Problem details ->
From the line containing "Third, the paper" to the line containing "instruye al agente." in the entries below, reproduce every line exactly, ends included. Nothing else belongs in the copy, and no pictures.

Data supplied ->
===============

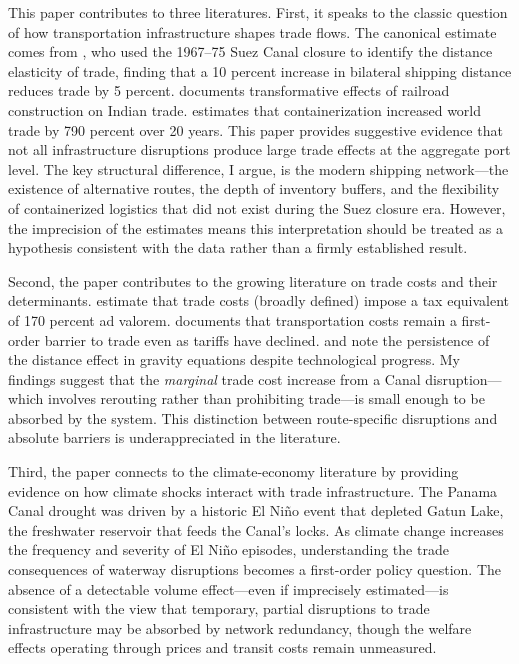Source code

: \documentclass[12pt]{article}
\begin{document}
This paper contributes to three literatures. First, it speaks to the classic question of how transportation infrastructure shapes trade flows. The canonical estimate comes from \citet{feyrer2021distance}, who used the 1967--75 Suez Canal closure to identify the distance elasticity of trade, finding that a 10 percent increase in bilateral shipping distance reduces trade by 5 percent. \citet{donaldson2018railroads} documents transformative effects of railroad construction on Indian trade. \citet{bernhofen2016estimating} estimates that containerization increased world trade by 790 percent over 20 years. This paper provides suggestive evidence that not all infrastructure disruptions produce large trade effects at the aggregate port level. The key structural difference, I argue, is the modern shipping network---the existence of alternative routes, the depth of inventory buffers, and the flexibility of containerized logistics that did not exist during the Suez closure era. However, the imprecision of the estimates means this interpretation should be treated as a hypothesis consistent with the data rather than a firmly established result.

Second, the paper contributes to the growing literature on trade costs and their determinants. \citet{anderson2004trade} estimate that trade costs (broadly defined) impose a tax equivalent of 170 percent ad valorem. \citet{hummels2007transportation} documents that transportation costs remain a first-order barrier to trade even as tariffs have declined. \citet{head2014gravity} and \citet{disdier2008puzzling} note the persistence of the distance effect in gravity equations despite technological progress. My findings suggest that the \textit{marginal} trade cost increase from a Canal disruption---which involves rerouting rather than prohibiting trade---is small enough to be absorbed by the system. This distinction between route-specific disruptions and absolute barriers is underappreciated in the literature.

Third, the paper connects to the climate-economy literature \citep{dell2014we, hsiang2016climate, burke2015global, desmet2021evaluating} by providing evidence on how climate shocks interact with trade infrastructure. The Panama Canal drought was driven by a historic El Ni\~{n}o event that depleted Gatun Lake, the freshwater reservoir that feeds the Canal's locks. As climate change increases the frequency and severity of El Ni\~{n}o episodes, understanding the trade consequences of waterway disruptions becomes a first-order policy question. The absence of a detectable volume effect---even if imprecisely estimated---is consistent with the view that temporary, partial disruptions to trade infrastructure may be absorbed by network redundancy, though the welfare effects operating through prices and transit costs remain unmeasured.
\end{document}
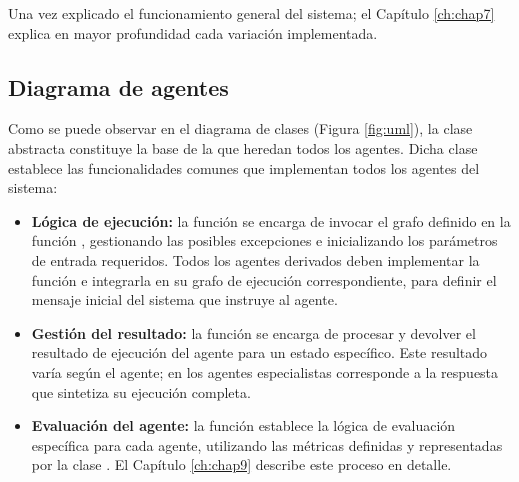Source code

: Una vez explicado el funcionamiento general del sistema; el Capítulo \ref{ch:chap7} explica en mayor profundidad cada variación implementada.

\subsection{Diagrama de agentes}
\label{sec:diagrama_agentes}

Como se puede observar en el diagrama de clases (Figura \ref{fig:uml}), la clase abstracta  constituye la base de la que heredan todos los agentes. Dicha clase establece las funcionalidades comunes que implementan todos los agentes del sistema:

\begin{itemize}
\item \textbf{Lógica de ejecución:} la función  se encarga de invocar el grafo definido en la función , gestionando las posibles excepciones e inicializando los parámetros de entrada requeridos. Todos los agentes derivados deben implementar la función  e integrarla en su grafo de ejecución correspondiente, para definir el mensaje inicial del sistema que instruye al agente.
\item \textbf{Gestión del resultado:} la función  se encarga de procesar y devolver el resultado de ejecución del agente para un estado específico. Este resultado varía según el agente; en los agentes especialistas corresponde a la respuesta que sintetiza su ejecución completa.
\item \textbf{Evaluación del agente:} la función  establece la lógica de evaluación específica para cada agente, utilizando las métricas definidas y representadas por la clase . El Capítulo \ref{ch:chap9} describe este proceso en detalle.
\end{itemize}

===============

Response below ->
Third, the paper connects to the climate-economy literature \citep{dell2014we, hsiang2016climate, burke2015global, desmet2021evaluating} by providing evidence on how climate shocks interact with trade infrastructure. The Panama Canal drought was driven by a historic El Ni\~{n}o event that depleted Gatun Lake, the freshwater reservoir that feeds the Canal's locks. As climate change increases the frequency and severity of El Ni\~{n}o episodes, understanding the trade consequences of waterway disruptions becomes a first-order policy question. The absence of a detectable volume effect---even if imprecisely estimated---is consistent with the view that temporary, partial disruptions to trade infrastructure may be absorbed by network redundancy, though the welfare effects operating through prices and transit costs remain unmeasured.
\end{document}
Source code

: Una vez explicado el funcionamiento general del sistema; el Capítulo \ref{ch:chap7} explica en mayor profundidad cada variación implementada.

\subsection{Diagrama de agentes}
\label{sec:diagrama_agentes}

Como se puede observar en el diagrama de clases (Figura \ref{fig:uml}), la clase abstracta  constituye la base de la que heredan todos los agentes. Dicha clase establece las funcionalidades comunes que implementan todos los agentes del sistema:

\begin{itemize}
\item \textbf{Lógica de ejecución:} la función  se encarga de invocar el grafo definido en la función , gestionando las posibles excepciones e inicializando los parámetros de entrada requeridos. Todos los agentes derivados deben implementar la función  e integrarla en su grafo de ejecución correspondiente, para definir el mensaje inicial del sistema que instruye al agente.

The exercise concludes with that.